Stroud in the mid 19th Century
Ron Allen 4 December 2020
This map is derived from a careful tracing of the massive rolled Tithe Maps of 1839-1852 of East Meon, Buriton and Steep parishes held in the Hampshire Record Office. These maps provide an amazing insight into the landscape and landholdings of some 175 years ago. The map also shows the parish boundaries of the time (purple dashed lines), the modern parish boundary (red dashed lines) and the modern footpath network (green dotted lines).
In the middle of the 19th century much of the western part of the modern Stroud parish (then an outlying part of East Meon parish and known as Stroud Common) was described as ‘waste’ while the eastern part of the modern Stroud parish (within outlying parts of Buriton and Steep parishes) was enclosed pasture with some arable farmland. These markedly contrasted landscapes probably date back to at least the mediaeval period and form the very basis for the modern parish.
Points of interest
The one time common (brown tone) is now all but lost, the last remaining part being Stroud Village Green and which privately owned but still available for quiet recreation. It is likely that the common would have been open land with wet grassland and scrub and grazed by the commoners’ livestock. The common is now enclosed farmland. The modern Winchester Road and Ramsdean Road passed through the ‘waste’ as unfenced tracks. The modern North Stroud Lane is not shown. See how the entrances to the common form open funnels typical of mediaeval commons.
The East Meon Pesthouse is located within the wastes of the common and Judith Wright explains that this was constructed in 1703 to house families afflicted by malaria that had taken over from the former devastating plagues.
Stroud Brick and Tile Works
The buildings and kilns for the brickworks show clearly and must have been important employer at the time. Note the related names Kiln copse, Brick Kiln Mead and Kiln Yard.
Two Mill Plat fields are named and speculation suggests may represent the platform of a former water mill on the Cridell Stream. Bridge Pieces suggests a bridge over the stream.
Beckham Lane field has the name of what is now the Winchester Road.

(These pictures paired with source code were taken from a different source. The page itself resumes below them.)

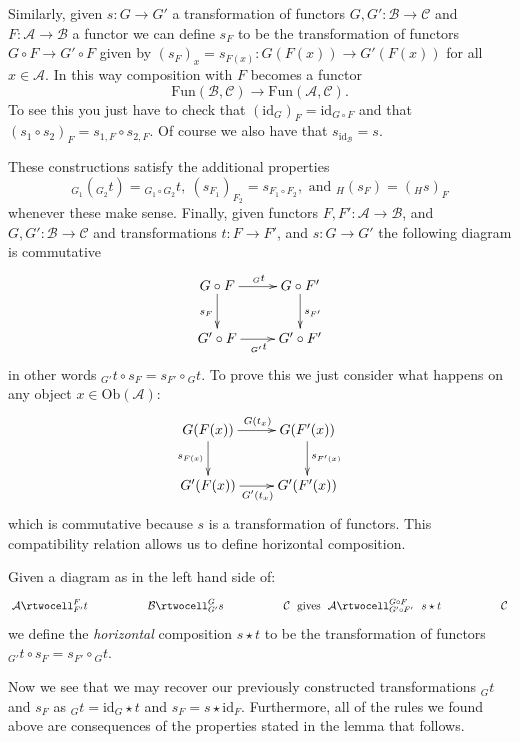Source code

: \medskip\noindent
Similarly, given $s : G \to G'$ a transformation of
functors $G, G' : \mathcal{B} \to \mathcal{C}$ and
$F : \mathcal{A} \to \mathcal{B}$ a functor we can define
$s_F$ to be the transformation of functors
$G\circ F \to G' \circ F$ given by
$(s_F)_x = s_{F(x)} : G(F(x)) \to G'(F(x))$
for all $x \in \mathcal{A}$. In this way
composition with $F$ becomes a functor
$$
\text{Fun}(\mathcal{B}, \mathcal{C})
\longrightarrow
\text{Fun}(\mathcal{A}, \mathcal{C}).
$$
To see this you just have to check that
$(\text{id}_G)_F = \text{id}_{G\circ F}$ and that
$(s_1 \circ s_2)_F = s_{1, F} \circ s_{2, F}$.
Of course we also have that $s_{\text{id}_{\mathcal{B}}} = s$.

\medskip\noindent
These constructions satisfy the additional properties
$$
{}_{G_1}({}_{G_2}t) = {}_{G_1\circ G_2}t, \ 
(s_{F_1})_{F_2} = s_{F_1 \circ F_2}, \text{ and }
{}_H(s_F) = ({}_Hs)_F
$$
whenever these make sense.
Finally, given functors $F, F' : \mathcal{A} \to \mathcal{B}$,
and $G, G' : \mathcal{B} \to \mathcal{C}$ and transformations
$t : F \to F'$, and $s : G \to G'$ the following
diagram is commutative
$$
\xymatrix{
G \circ F \ar[r]^{{}_Gt} \ar[d]_{s_F}
&
G \circ F' \ar[d]^{s_{F'}} \\
G' \circ F \ar[r]_{{}_{G'}t}
&
G' \circ F'
}
$$
in other words ${}_{G'}t \circ s_F =  s_{F'}\circ {}_Gt$.
To prove this we just consider what happens on
any object $x \in \text{Ob}(\mathcal{A})$:
$$
\xymatrix{
G(F(x)) \ar[r]^{G(t_{x})} \ar[d]_{s_{F(x)}}
&
G(F'(x)) \ar[d]^{s_{F'(x)}} \\
G'(F(x)) \ar[r]_{G'(t_{x})}
&
G'(F'(x))
}
$$
which is commutative because $s$ is a transformation
of functors. This compatibility relation allows us
to define horizontal composition.

\begin{definition}
\label{definition-horizontal-composition}
Given a diagram as in the left hand side of:
$$
\xymatrixcolsep{4pc}
\xymatrix{
\mathcal{A}
\rtwocell^F_{F'}{t}
&
\mathcal{B}
\rtwocell^G_{G'}{s}
&
\mathcal{C}
}
\text{ gives }
\xymatrix{
\mathcal{A}
\rtwocell^{G \circ F} _{G' \circ F'}{\ \ s \star t}
&
\mathcal{C}
}
$$
we define the {\it horizontal} composition $s \star t$ to be the
transformation of functors ${}_{G'}t \circ s_F =  s_{F'}\circ {}_Gt$.
\end{definition}

\noindent
Now we see that we may recover our previously constructed
transformations ${}_Gt$ and $s_F$ as
$ {}_Gt = \text{id}_G \star t $ and $ s_F = s \star \text{id}_F $.
Furthermore, all of the rules we found above are consequences of
the properties stated in the lemma that follows.

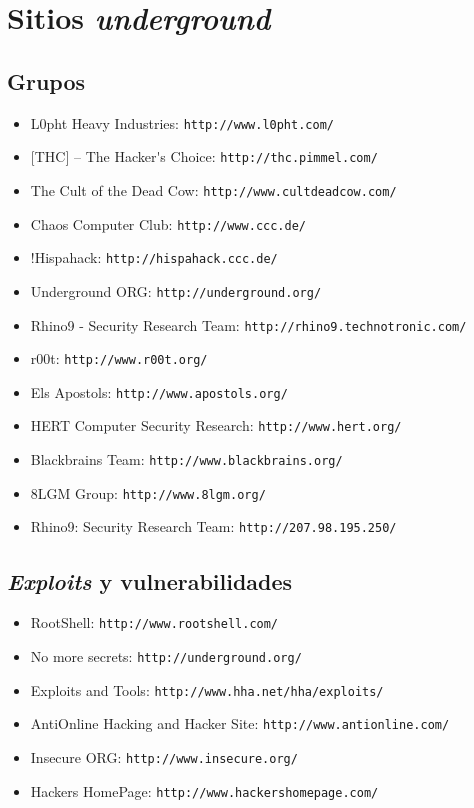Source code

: \section{Sitios {\it underground}}
\subsection{Grupos}
\begin{itemize}
\item L0pht Heavy Industries: {\tt http://www.l0pht.com/}
\item $[$THC$]$ -- The Hacker\'{}s Choice: {\tt http://thc.pimmel.com/}
\item The Cult of the Dead Cow: {\tt http://www.cultdeadcow.com/}
\item Chaos Computer Club: {\tt http://www.ccc.de/}
\item !Hispahack: {\tt http://hispahack.ccc.de/}
\item Underground ORG: {\tt http://underground.org/}
\item Rhino9 - Security Research Team: {\tt http://rhino9.technotronic.com/}
\item r00t: {\tt http://www.r00t.org/}
\item Els Apostols: {\tt http://www.apostols.org/}
\item HERT Computer Security Research: {\tt http://www.hert.org/}
\item Blackbrains Team: {\tt http://www.blackbrains.org/}
\item 8LGM Group: {\tt http://www.8lgm.org/}
\item Rhino9: Security Research Team: {\tt http://207.98.195.250/}
\end{itemize}
\subsection{{\it Exploits} y vulnerabilidades}
\begin{itemize}
\item RootShell: {\tt http://www.rootshell.com/}
\item No more secrets: {\tt http://underground.org/}
\item Exploits and Tools: {\tt http://www.hha.net/hha/exploits/}
\item AntiOnline Hacking and Hacker Site: {\tt http://www.antionline.com/}
\item Insecure ORG: {\tt http://www.insecure.org/}
\item Hackers HomePage: {\tt http://www.hackershomepage.com/}
\end{itemize}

The only modern farm shown is Rothercombe Farm, otherwise there is a building that became known as Holmwood Farm (now demolished) with its adjacent Milking Plot, presumably a dairy farm. The site of the modern New Buildings Farm is shown a small enclosure adjacent Bradleys Barn Field and may at that time have been but a single barn.
Holmwood Copse is now known as Furzefield Copse, an ancient coppiced woodland. Other coppice woodland appears as Stroud Bridge Coppice and Torps Copse.
The modern settlement of Stroud village did not exist and the parish appears almost devoid of housing. There are cottages and gardens at the Pesthouse, to the south of Holmwood Farm and adjacent to Rothercombe Farm. There is a garden at what is now Stroudbridge Farm. A Homestead is shown at what is now the Red House.
The 7 Stars is shown adjacent to 7 Stars Meadow.